Walking With God

WALKING WITH GOD

Noah was a righteous man, blameless in his generation.  Noah walked with God.  Genesis 6:9

         Noah did it.  Enoch did it.  Am I doing it?

         God is going in a certain direction.  I can’t walk with Him unless I’m going where He’s going.  He walks with His back toward sin and His face towards righteousness.  If I’m traveling alongside Him, I will also treat sin with hostility.

         God is moving in situations; in people I love, in churches I visit or attend, in strangers I encounter.  To walk with God is to discern where and how He’s working and then add my part to its progression.  I confirm what God is doing by noticing it within someone, giving words to what might be tenuous, and then encouraging that person to travel further in God’s direction.

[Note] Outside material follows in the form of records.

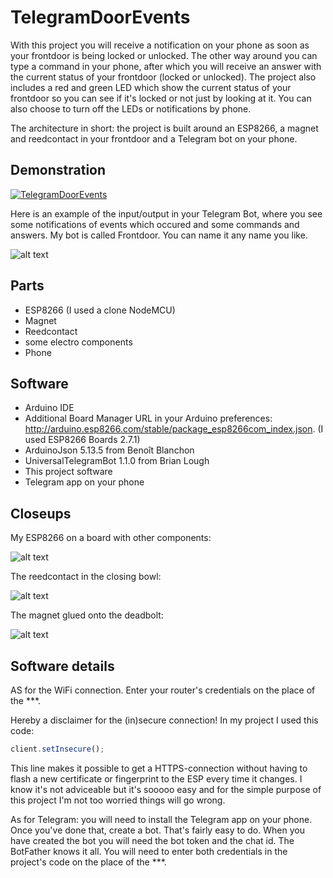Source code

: # TelegramDoorEvents

With this project you will receive a notification on your phone as soon as your frontdoor is being locked or unlocked. The other way around you can type a command in your phone, after which you will receive an answer with the current status of your frontdoor (locked or unlocked).
The project also includes a red and green LED which show the current status of your frontdoor so you can see if it's locked or not just by looking at it. You can also choose to turn off the LEDs or notifications by phone.

The architecture in short: the project is built around an ESP8266, a magnet and reedcontact in your frontdoor and a Telegram bot on your phone. 

## Demonstration

[![TelegramDoorEvents](http://img.youtube.com/vi/YS4xPLxDfxo/0.jpg)](http://www.youtube.com/watch?v=YS4xPLxDfxo "TelegramDoorEvents")

Here is an example of the input/output in your Telegram Bot, where you see some notifications of events which occured and some commands and answers. My bot is called Frontdoor. You can name it any name you like.

![alt text](https://i.postimg.cc/Gmvcwf8n/telegram-frontdoor-bot.png)


## Parts
* ESP8266 (I used a clone NodeMCU)
* Magnet
* Reedcontact
* some electro components
* Phone

## Software
* Arduino IDE
* Additional Board Manager URL in your Arduino preferences: http://arduino.esp8266.com/stable/package_esp8266com_index.json. (I used ESP8266 Boards 2.7.1)
* ArduinoJson 5.13.5 from Benoît Blanchon
* UniversalTelegramBot 1.1.0 from Brian Lough
* This project software
* Telegram app on your phone

## Closeups

My ESP8266 on a board with other components:

![alt text](https://i.postimg.cc/fbJk4CNc/esp8266-frontdoor.jpg)

The reedcontact in the closing bowl:

![alt text](https://i.postimg.cc/x1sqF7Wj/reedcontact-frontdoor.jpg)

The magnet glued onto the deadbolt: 

![alt text](https://i.postimg.cc/pTCSDfmS/magnet-frontdoor.png)


## Software details

AS for the WiFi connection. Enter your router's credentials on the place of the ***. 

Hereby a disclaimer for the (in)secure connection! In my project I used this code:

```javascript
client.setInsecure();
```
This line makes it possible to get a HTTPS-connection without having to flash a new certificate or fingerprint to the ESP every time it changes. I know it's not adviceable but it's sooooo easy and for the simple purpose of this project I'm not too worried things will go wrong.

As for Telegram: you will need to install the Telegram app on your phone. Once you've done that, create a bot. That's fairly easy to do. When you have created the bot you will need the bot token and the chat id. The BotFather knows it all. You will need to enter both credentials in the project's code on the place of the ***.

         The work of God can be confusing for someone when it’s in its infant stages.  Like all of us, they wonder if it is God they heard.  They took a baby step and are timid to take the next one.  If I have God eyes and ears for that person, I can verbally pinpoint their fear and applaud how far they’ve come.  My engagement with them will give them the courage to take the next step.  I love the spiritual definition of friendship.  ‘To call out of the deep what is unknown to another.’

         To walk with God means we’re not hostile, God and me.  “Do two walk together unless they have agree to do so?”Amos 3:3 God goes where it’s messy.  Am I willing to get involved in issues that will take great wisdom to navigate?  God knows the power of His Word.  Do I?  Am I willing to stick my neck out when my only security for success depends on a word from scripture?

         I must be building where God is building; not tearing down what He wants to construct.  I must be willing to demolish what He hates; not continually patching up what He wants put to death.  I must love what He loves; not ridiculing what is dear to Him.  I must hate what He hates; not secretly embracing what is repelling to Him.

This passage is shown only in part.